● Exercise directions: Repeat the data word for word. Do not include the pictures.

[Dataset entries]
• • • • • • •

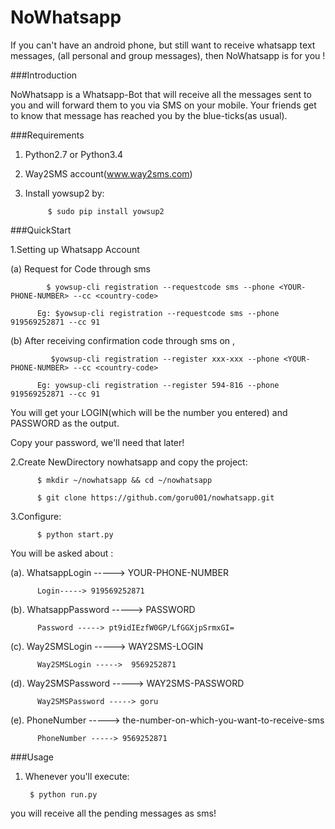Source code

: # NoWhatsapp
If you can't have an android phone, but still want to receive whatsapp text messages, (all personal and group messages), then 
NoWhatsapp is for you ! 

###Introduction

NoWhatsapp is a Whatsapp-Bot that will receive all the messages sent to you and will forward them to you via SMS on your mobile. Your friends get to know that message has reached you by the blue-ticks(as usual). 


###Requirements

1. Python2.7 or Python3.4

2. Way2SMS account(www.way2sms.com)

3. Install yowsup2 by: 

            $ sudo pip install yowsup2


###QuickStart

  1.Setting up Whatsapp Account

  (a) Request for Code through sms
  
            $ yowsup-cli registration --requestcode sms --phone <YOUR-PHONE-NUMBER> --cc <country-code>
    
          Eg: $yowsup-cli registration --requestcode sms --phone 919569252871 --cc 91
  
  (b) After receiving confirmation code through sms on <YOUR-PHONE-NUMBER> ,
  
             $yowsup-cli registration --register xxx-xxx --phone <YOUR-PHONE-NUMBER> --cc <country-code>
              
          Eg: yowsup-cli registration --register 594-816 --phone 919569252871 --cc 91
          
You will get your LOGIN(which will be the number you entered) and PASSWORD as the output. 

Copy your password, we'll need that later!


2.Create NewDirectory nowhatsapp and copy the project: 

          $ mkdir ~/nowhatsapp && cd ~/nowhatsapp
          
          $ git clone https://github.com/goru001/nowhatsapp.git
          
3.Configure:

          $ python start.py
          
          
You will be asked about :

(a). WhatsappLogin -----> YOUR-PHONE-NUMBER      

          Login-----> 919569252871

(b). WhatsappPassword -----> PASSWORD      

          Password -----> pt9idIEzfW0GP/LfGGXjpSrmxGI=

(c). Way2SMSLogin -----> WAY2SMS-LOGIN                  

          Way2SMSLogin ----->  9569252871

(d). Way2SMSPassword -----> WAY2SMS-PASSWORD            

          Way2SMSPassword -----> goru
          
(e). PhoneNumber -----> the-number-on-which-you-want-to-receive-sms
  
          PhoneNumber -----> 9569252871
          
          
###Usage

1. Whenever you'll execute:

        $ python run.py
        
  you will receive all the pending messages as sms!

• • • • • • •

● Written solution:
Source code

: # NoWhatsapp
If you can't have an android phone, but still want to receive whatsapp text messages, (all personal and group messages), then 
NoWhatsapp is for you ! 

###Introduction

NoWhatsapp is a Whatsapp-Bot that will receive all the messages sent to you and will forward them to you via SMS on your mobile. Your friends get to know that message has reached you by the blue-ticks(as usual). 


###Requirements

1. Python2.7 or Python3.4

2. Way2SMS account(www.way2sms.com)

3. Install yowsup2 by: 

            $ sudo pip install yowsup2


###QuickStart

  1.Setting up Whatsapp Account

  (a) Request for Code through sms
  
            $ yowsup-cli registration --requestcode sms --phone <YOUR-PHONE-NUMBER> --cc <country-code>
    
          Eg: $yowsup-cli registration --requestcode sms --phone 919569252871 --cc 91
  
  (b) After receiving confirmation code through sms on <YOUR-PHONE-NUMBER> ,
  
             $yowsup-cli registration --register xxx-xxx --phone <YOUR-PHONE-NUMBER> --cc <country-code>
              
          Eg: yowsup-cli registration --register 594-816 --phone 919569252871 --cc 91
          
You will get your LOGIN(which will be the number you entered) and PASSWORD as the output. 

Copy your password, we'll need that later!


2.Create NewDirectory nowhatsapp and copy the project: 

          $ mkdir ~/nowhatsapp && cd ~/nowhatsapp
          
          $ git clone https://github.com/goru001/nowhatsapp.git
          
3.Configure:

          $ python start.py
          
          
You will be asked about :

(a). WhatsappLogin -----> YOUR-PHONE-NUMBER      

          Login-----> 919569252871

(b). WhatsappPassword -----> PASSWORD      

          Password -----> pt9idIEzfW0GP/LfGGXjpSrmxGI=

(c). Way2SMSLogin -----> WAY2SMS-LOGIN                  

          Way2SMSLogin ----->  9569252871

(d). Way2SMSPassword -----> WAY2SMS-PASSWORD            

          Way2SMSPassword -----> goru
          
(e). PhoneNumber -----> the-number-on-which-you-want-to-receive-sms
  
          PhoneNumber -----> 9569252871
          
          
###Usage

1. Whenever you'll execute:

        $ python run.py
        
  you will receive all the pending messages as sms!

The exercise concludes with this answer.